Output the records that follow, with every character intact.

=== RECORDS SHOWN ===

________________

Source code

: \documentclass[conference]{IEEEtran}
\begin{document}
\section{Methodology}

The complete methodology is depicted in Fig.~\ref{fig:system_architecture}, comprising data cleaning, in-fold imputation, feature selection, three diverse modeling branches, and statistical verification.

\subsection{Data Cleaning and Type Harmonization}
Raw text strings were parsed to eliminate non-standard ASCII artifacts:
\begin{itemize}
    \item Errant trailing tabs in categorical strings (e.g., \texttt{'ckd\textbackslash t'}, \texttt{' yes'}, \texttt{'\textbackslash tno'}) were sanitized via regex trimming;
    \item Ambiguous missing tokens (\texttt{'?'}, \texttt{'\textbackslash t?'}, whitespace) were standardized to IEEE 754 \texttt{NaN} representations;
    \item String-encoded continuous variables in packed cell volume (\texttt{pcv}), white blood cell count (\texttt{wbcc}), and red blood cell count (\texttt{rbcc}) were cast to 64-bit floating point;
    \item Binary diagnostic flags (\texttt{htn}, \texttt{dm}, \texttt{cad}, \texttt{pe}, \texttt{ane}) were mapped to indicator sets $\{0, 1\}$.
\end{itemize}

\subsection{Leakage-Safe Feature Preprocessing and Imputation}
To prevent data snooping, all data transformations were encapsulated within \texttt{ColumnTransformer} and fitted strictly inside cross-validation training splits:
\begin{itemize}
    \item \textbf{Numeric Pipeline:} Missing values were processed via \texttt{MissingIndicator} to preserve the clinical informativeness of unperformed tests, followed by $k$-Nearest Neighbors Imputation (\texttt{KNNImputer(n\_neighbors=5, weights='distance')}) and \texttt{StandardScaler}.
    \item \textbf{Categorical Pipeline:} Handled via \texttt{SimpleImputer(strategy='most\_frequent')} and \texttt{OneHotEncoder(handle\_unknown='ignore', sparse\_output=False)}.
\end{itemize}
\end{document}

________________

=== SOLUTION TO THE EXERCISE ===
Source code

: \documentclass[conference]{IEEEtran}
\begin{document}
\section{Methodology}

The complete methodology is depicted in Fig.~\ref{fig:system_architecture}, comprising data cleaning, in-fold imputation, feature selection, three diverse modeling branches, and statistical verification.

\subsection{Data Cleaning and Type Harmonization}
Raw text strings were parsed to eliminate non-standard ASCII artifacts:
\begin{itemize}
    \item Errant trailing tabs in categorical strings (e.g., \texttt{'ckd\textbackslash t'}, \texttt{' yes'}, \texttt{'\textbackslash tno'}) were sanitized via regex trimming;
    \item Ambiguous missing tokens (\texttt{'?'}, \texttt{'\textbackslash t?'}, whitespace) were standardized to IEEE 754 \texttt{NaN} representations;
    \item String-encoded continuous variables in packed cell volume (\texttt{pcv}), white blood cell count (\texttt{wbcc}), and red blood cell count (\texttt{rbcc}) were cast to 64-bit floating point;
    \item Binary diagnostic flags (\texttt{htn}, \texttt{dm}, \texttt{cad}, \texttt{pe}, \texttt{ane}) were mapped to indicator sets $\{0, 1\}$.
\end{itemize}

\subsection{Leakage-Safe Feature Preprocessing and Imputation}
To prevent data snooping, all data transformations were encapsulated within \texttt{ColumnTransformer} and fitted strictly inside cross-validation training splits:
\begin{itemize}
    \item \textbf{Numeric Pipeline:} Missing values were processed via \texttt{MissingIndicator} to preserve the clinical informativeness of unperformed tests, followed by $k$-Nearest Neighbors Imputation (\texttt{KNNImputer(n\_neighbors=5, weights='distance')}) and \texttt{StandardScaler}.
    \item \textbf{Categorical Pipeline:} Handled via \texttt{SimpleImputer(strategy='most\_frequent')} and \texttt{OneHotEncoder(handle\_unknown='ignore', sparse\_output=False)}.
\end{itemize}
\end{document}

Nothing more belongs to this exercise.